Risk for discomfort is not a nursing diagnosis. If you need to care plan, going forward get a copy of the current NANDA-I nursing diagnosis book written by NANDA-I all the acceptable nursing diagnoses are listed with definitions, related factors, defining characteristics (risk factors for risk for diagnoses)

now you know to chart objectively and factually without adding opinion or medical diagnoses

thank you, those are wise words. I will keep trying.

I documented the behaviors, he needed constant supervision b/c he's a huge fall risk. He fell and I documented it. My nurse manage got mad at me for that as well and the coworkers said that I can't handle him and he is just fine with them. So the next day, he fell on their shift and they too had to stay on constant supervision with him. But they refused to document the fall b/c they didn't want to admit that my assessment was accurate after they had already dismissed my notes as being off judgment to the nurse manager. So I called the doctor and she insisted it be documented, they still refused to make a fall note.

I documented the behaviors, he needed constant supervision b/c he's a huge fall risk. He fell and I documented it. My nurse manage got mad at me for that as well and the coworkers said that I can't handle him and he is just fine with them. So the next day, he fell on their shift and they too had to stay on constant supervision with him. But they refused to document the fall b/c they didn't want to admit that my assessment was accurate after they had already dismissed my notes as being off judgment to the nurse manager. So I called the doctor and she insisted it be documented, they still refused to make a fall note.

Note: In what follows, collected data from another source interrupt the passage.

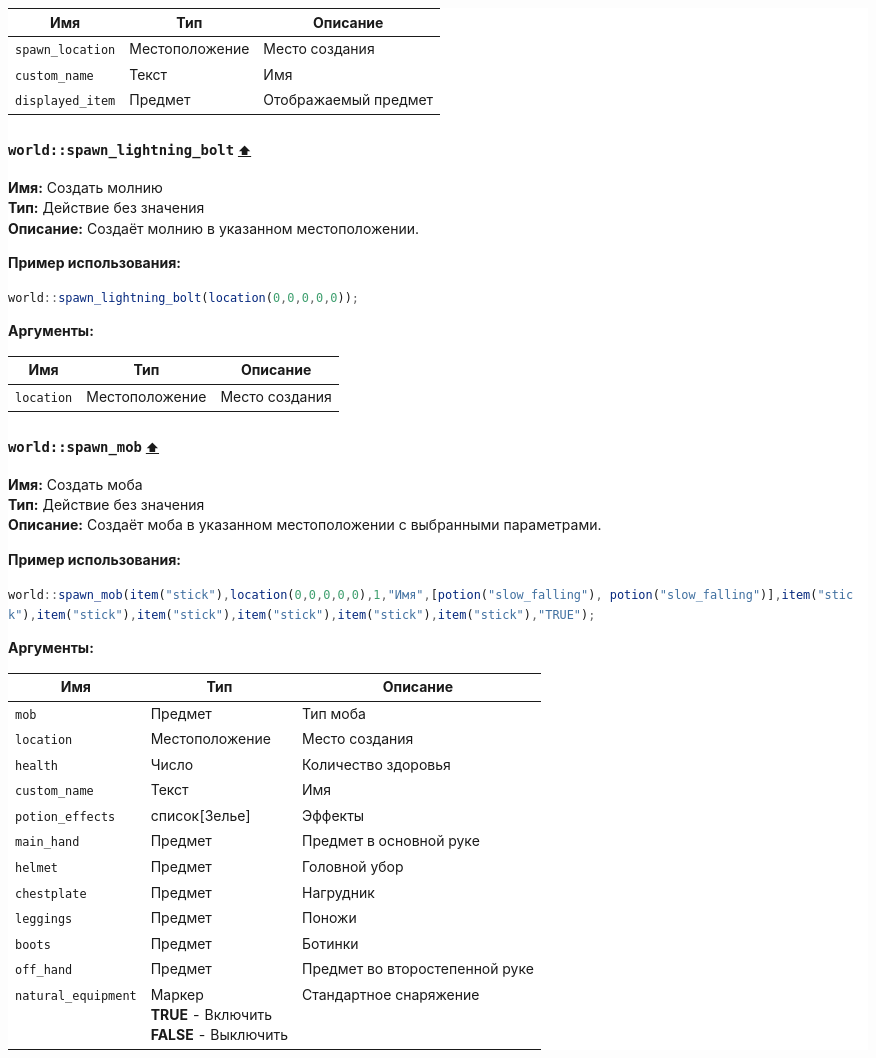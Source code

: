 | **Имя**          | **Тип**        | **Описание**         |
| ---------------- | -------------- | -------------------- |
| `spawn_location` | Местоположение | Место создания       |
| `custom_name`    | Текст          | Имя                  |
| `displayed_item` | Предмет        | Отображаемый предмет |
<h3 id=game_spawn_lightning_bolt>
  <code>world::spawn_lightning_bolt</code>
  <a href="#" style="font-size: 12px; margin-left:">⬆️</a>
</h3>

**Имя:** Создать молнию\
**Тип:** Действие без значения\
**Описание:** Создаёт молнию в указанном местоположении.

**Пример использования:** 
```ts
world::spawn_lightning_bolt(location(0,0,0,0,0));
```

**Аргументы:**

| **Имя**    | **Тип**        | **Описание**   |
| ---------- | -------------- | -------------- |
| `location` | Местоположение | Место создания |
<h3 id=game_spawn_mob>
  <code>world::spawn_mob</code>
  <a href="#" style="font-size: 12px; margin-left:">⬆️</a>
</h3>

**Имя:** Создать моба\
**Тип:** Действие без значения\
**Описание:** Создаёт моба в указанном местоположении с выбранными параметрами.

**Пример использования:** 
```ts
world::spawn_mob(item("stick"),location(0,0,0,0,0),1,"Имя",[potion("slow_falling"), potion("slow_falling")],item("stick"),item("stick"),item("stick"),item("stick"),item("stick"),item("stick"),"TRUE");
```

**Аргументы:**

| **Имя**             | **Тип**                                                  | **Описание**                   |
| ------------------- | -------------------------------------------------------- | ------------------------------ |
| `mob`               | Предмет                                                  | Тип моба                       |
| `location`          | Местоположение                                           | Место создания                 |
| `health`            | Число                                                    | Количество здоровья            |
| `custom_name`       | Текст                                                    | Имя                            |
| `potion_effects`    | список[Зелье]                                            | Эффекты                        |
| `main_hand`         | Предмет                                                  | Предмет в основной руке        |
| `helmet`            | Предмет                                                  | Головной убор                  |
| `chestplate`        | Предмет                                                  | Нагрудник                      |
| `leggings`          | Предмет                                                  | Поножи                         |
| `boots`             | Предмет                                                  | Ботинки                        |
| `off_hand`          | Предмет                                                  | Предмет во второстепенной руке |
| `natural_equipment` | Маркер<br/>**TRUE** - Включить<br/>**FALSE** - Выключить | Стандартное снаряжение         |
<h3 id=game_spawn_primed_tnt>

There's a lot I don't understand here.

How do you know he fell on their shift if you weren't there?

You're saying they're lying and covering up falls that happen on their shift, just because they don't want to admit you were right about him being a fall risk? That's a pretty bold accusation.

You called the doctor to tell her that a resident fell on a shift you weren't present for, and that no one is documenting that it happened in the first place? You're playing with fire. Again, how do you know he fell of you weren't there?